Yesterday, an interesting thing happened to me. I had one of those music-filled days that I like to blog about, but my mood (as you may have noticed ;) was a bit down. I woke up having one of those blue days, but I was ready to just roll with it. I have been reading a book by my favorite Buddhist author, Pema Chodron called "Taking the Leap: Freeing Ourselves From Old Habits and Fears."
Pema Chodron talks a lot about the Tibetan Buddhist concept of shenpa. Shenpa is that feeling of being very uncomfortable and having an immediate desire to get out of it as fast as humanly possible. Her teacher, Chogyam Trungpa, gives a great metaphor to the first part of that definition. He says that we humans are like children with poison ivy. The itch is very uncomfortable, and the first thing we want to do is scratch, but everyone knows that scratching makes it worse, and will actually cause the discomfort to spread. Shenpa is the experience of feeling the itch and really, really, really wanting to scratch it.
When shenpa is happening, our first instinct is to do something to relieve the discomfort. If we are feeling sad, we may turn on a trashy reality show to take our minds off of the pain, or if someone says something rude to us, our first instinct may be to say something mean back. The problem with giving into shenpa, is that it has consequences. It only relieves our suffering for a short moment, and then we have to live with the guilt of insulting that mean person who was probably just having a really crappy day. In terms of watching a reality show to relieve the suffering, if you are like me, you have to shower or go for a run or something like that to get that gross feeling out of you. Ughhh. We know better, and in moments of shenpa, it is hard to remember that.

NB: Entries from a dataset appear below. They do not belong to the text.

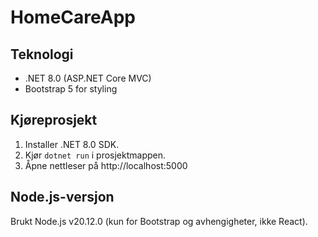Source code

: # HomeCareApp

## Teknologi
- .NET 8.0 (ASP.NET Core MVC)
- Bootstrap 5 for styling

## Kjøreprosjekt
1. Installer .NET 8.0 SDK.
2. Kjør `dotnet run` i prosjektmappen.
3. Åpne nettleser på http://localhost:5000

## Node.js-versjon
Brukt Node.js v20.12.0 (kun for Bootstrap og avhengigheter, ikke React).

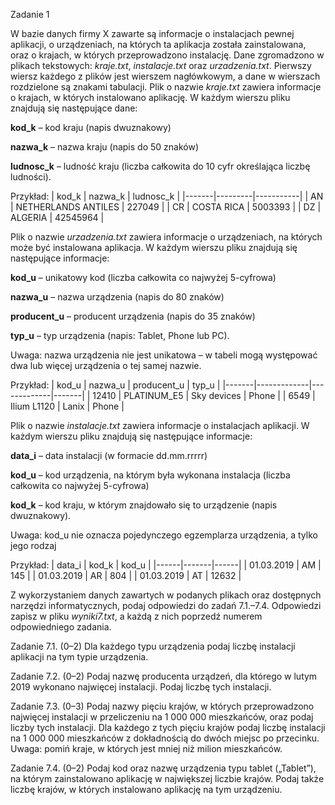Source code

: Zadanie 1

W bazie danych firmy X zawarte są informacje o instalacjach pewnej aplikacji,
o urządzeniach, na których ta aplikacja została zainstalowana, oraz o krajach, w których
przeprowadzono instalację.
Dane zgromadzono w plikach tekstowych: <i>kraje.txt</i>, <i>instalacje.txt</i> oraz
<i>urzadzenia.txt</i>. Pierwszy wiersz każdego z plików jest wierszem nagłówkowym,
a dane w wierszach rozdzielone są znakami tabulacji. 
Plik o nazwie <i>kraje.txt</i> zawiera informacje o krajach, w których instalowano aplikację.
W każdym wierszu pliku znajdują się następujące dane: 

<b>kod_k</b> – kod kraju (napis dwuznakowy)

<b>nazwa_k</b> – nazwa kraju (napis do 50 znaków)

<b>ludnosc_k</b> – ludność kraju (liczba całkowita do 10 cyfr określająca liczbę ludności).


Przykład:
| kod_k | nazwa_k | ludnosc_k |
|-------|---------|-----------|
| AN    | NETHERLANDS ANTILES | 227049 |
| CR | COSTA RICA | 5003393 |
| DZ | ALGERIA | 42545964 |


Plik o nazwie <i>urzadzenia.txt</i> zawiera informacje o urządzeniach, na których może być
instalowana aplikacja. W każdym wierszu pliku znajdują się następujące informacje:

<b>kod_u</b> – unikatowy kod (liczba całkowita co najwyżej 5-cyfrowa)

<b>nazwa_u</b> – nazwa urządzenia (napis do 80 znaków)

<b>producent_u</b> – producent urządzenia (napis do 35 znaków)

<b>typ_u</b> – typ urządzenia (napis: Tablet, Phone lub PC).

Uwaga: nazwa urządzenia nie jest unikatowa – w tabeli mogą występować dwa lub więcej
urządzenia o tej samej nazwie.

Przykład:
| kod_u | nazwa_u     | producent_u | typ_u |
|-------|-------------|-------------|-------|
| 12410 | PLATINUM_E5 | Sky devices | Phone |
| 6549  | Ilium L1120 | Lanix       | Phone |

Plik o nazwie <i>instalacje.txt</i> zawiera informacje o instalacjach aplikacji. W każdym
wierszu pliku znajdują się następujące informacje:

<b>data_i</b> – data instalacji (w formacie dd.mm.rrrrr)

<b>kod_u</b> – kod urządzenia, na którym była wykonana instalacja (liczba całkowita co
najwyżej 5-cyfrowa)

<b>kod_k</b> – kod kraju, w którym znajdowało się to urządzenie (napis dwuznakowy).

Uwaga: kod_u nie oznacza pojedynczego egzemplarza urządzenia, a tylko jego rodzaj

Przykład:
| data_i | kod_k | kod_u |
|------|-------|------|
| 01.03.2019 | AM | 145 |
| 01.03.2019 | AR | 804 |
| 01.03.2019 | AT | 12632 |


Z wykorzystaniem danych zawartych w podanych plikach oraz dostępnych narzędzi
informatycznych, podaj odpowiedzi do zadań 7.1.–7.4. Odpowiedzi zapisz w pliku
<i>wyniki7.txt</i>, a każdą z nich poprzedź numerem odpowiedniego zadania.

Zadanie 7.1. (0–2)
Dla każdego typu urządzenia podaj liczbę instalacji aplikacji na tym typie urządzenia.

Zadanie 7.2. (0–2)
Podaj nazwę producenta urządzeń, dla którego w lutym 2019 wykonano najwięcej instalacji.
Podaj liczbę tych instalacji.

Zadanie 7.3. (0–3)
Podaj nazwy pięciu krajów, w których przeprowadzono najwięcej instalacji w przeliczeniu na
1 000 000 mieszkańców, oraz podaj liczby tych instalacji.
Dla każdego z tych pięciu krajów podaj liczbę instalacji na 1 000 000 mieszkańców
z dokładnością do dwóch miejsc po przecinku.
Uwaga: pomiń kraje, w których jest mniej niż milion mieszkańców.

Zadanie 7.4. (0–2)
Podaj kod oraz nazwę urządzenia typu tablet („Tablet”), na którym zainstalowano aplikację
w największej liczbie krajów. Podaj także liczbę krajów, w których instalowano aplikację na
tym urządzeniu.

The Buddhist response to shenpa is to sit with it. Instead of getting hooked by the feeling and reacting in whatever our conditioned instincts tell us to do, we sit with it and observe. Yesterday was a shenpa-filled day! Jesus, I thought shenpa would never end!
Despite my dramatic introduction, it was actually a wonderful morning. I met 4 students and their wonderful families at the Grammy Museum in Downtown Los Angeles and we saw the John Lennon exhibit. It was so much fun to explore this amazing museum with my students and their parents. They had so much fun playing with the interactive exhibits about music genres and sub genres.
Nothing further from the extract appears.